Inextricable \In*ex"tri*ca*ble\, a. [L. inextricabilis: cf. F. inextricable. See In- not, and Extricate.]

  1. Incapable of being extricated, untied, or disentangled; hopelessly intricate, confused, or obscure; as, an inextricable knot or difficulty; inextricable confusion.

    Lost in the wild, inextricable maze.
    --Blackmore.

  2. Inevitable. [R.] ``Fate inextricable.''
    --Milton.

Douglas Harper's Etymology Dictionary
inextricable

early 15c., from Latin inextricabilis "that cannot be disentangled," from in- "not, opposite of" (see in- (1)) + extricare (see extricate). Related: Inextricably.

Wiktionary
inextricable

a. 1 (context of a knot etc English) impossible to untie or disentangle 2 (context of a problem English) impossible to solve 3 (context of a maze etc English) impossible to escape from

WordNet
inextricable

adj. not permitting extrication; incapable of being disentangled or untied; "an inextricable knot"; "inextricable unity" [ant: extricable]

Usage examples of "inextricable".

In the midst of this inextricable mass of plants and sea weed, I noticed some charming pink halcyons and actiniae, with their long tentacles trailing after them, and medusae, green, red, and blue.

This inextricable bias appears even to influence his manner of composition.

We two will sink on the wide waves of ruin, Even as a vulture and a snake outspent Drop, twisted in inextricable fight, Into a shoreless sea.

Since man posits himself in the field of positive knowledge only in so far as he speaks, works, and lives, can his history ever be anything but the inextricable nexus of different times, which are foreign to him and heterogeneous in respect of one another?

The Deja Usenet search technology, programming code, and systems are inextricable and almost indistinguishable from the Usenet archive itself.

To sum up, I believe that species come to be tolerably well-defined objects, and do not at any one period present an inextricable chaos of varying and intermediate links: firstly, because new varieties are very slowly formed, for variation is a very slow process, and natural selection can do nothing until favourable variations chance to occur, and until a place in the natural polity of the country can be better filled by some modification of some one or more of its inhabitants.

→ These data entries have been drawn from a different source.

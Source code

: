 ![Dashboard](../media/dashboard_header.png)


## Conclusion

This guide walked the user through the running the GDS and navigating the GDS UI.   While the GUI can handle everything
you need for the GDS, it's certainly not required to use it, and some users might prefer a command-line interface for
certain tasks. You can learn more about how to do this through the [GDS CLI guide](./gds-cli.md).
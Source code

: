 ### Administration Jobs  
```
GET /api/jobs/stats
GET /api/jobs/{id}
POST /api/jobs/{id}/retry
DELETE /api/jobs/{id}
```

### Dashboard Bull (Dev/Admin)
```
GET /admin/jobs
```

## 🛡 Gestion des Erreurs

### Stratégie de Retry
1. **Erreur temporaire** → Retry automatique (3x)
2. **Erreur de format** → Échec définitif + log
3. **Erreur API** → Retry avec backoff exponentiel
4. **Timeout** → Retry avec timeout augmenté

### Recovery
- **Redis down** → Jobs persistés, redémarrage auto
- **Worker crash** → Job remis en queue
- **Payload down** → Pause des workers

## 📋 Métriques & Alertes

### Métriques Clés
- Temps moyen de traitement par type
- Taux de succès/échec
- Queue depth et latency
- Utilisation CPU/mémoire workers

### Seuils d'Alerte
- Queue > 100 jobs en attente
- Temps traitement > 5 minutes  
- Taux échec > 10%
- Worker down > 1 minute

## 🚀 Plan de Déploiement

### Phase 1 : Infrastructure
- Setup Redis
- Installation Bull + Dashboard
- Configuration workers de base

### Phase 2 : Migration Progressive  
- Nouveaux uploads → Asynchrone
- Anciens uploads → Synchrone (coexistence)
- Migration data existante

We shall never, probably, disentangle the inextricable web of affinities between the members of any one class.

Who, after a great disaster, has not looked back with wonder at his inconceivable obtuseness of understanding, that could not perceive the many minute threads with which fate weaves the inextricable net of our destinies, until he is inmeshed completely in it?

In fact, the Victoria was resuming a more northerly route, and on the morning of the 20th she was passing over an inextricable network of channels, torrents, and streams, in fine, the whole complicated tangle of the Niger's tributaries.

This precious matter, often confused with other polypi, formed then the inextricable plots called “macciota,” and on which I noticed several beautiful specimens of pink coral.

This precious matter, often confounded with other polypi, formed then the inextricable plots called "macciota," and on which I noticed several beautiful specimens of pink coral.

But now Shama got invitations in her own right and during the Hindu wedding season she borrowed deeply from the rent money, committing herself to almost inextricable entanglement with her accounts, to buy presents, usually water-sets.

So cunningly did Conrad contrive that situation, with its inextricable mingling of concrete right and abstract wrong, that no man can say what he would have done, had he been in Lord Jim's place.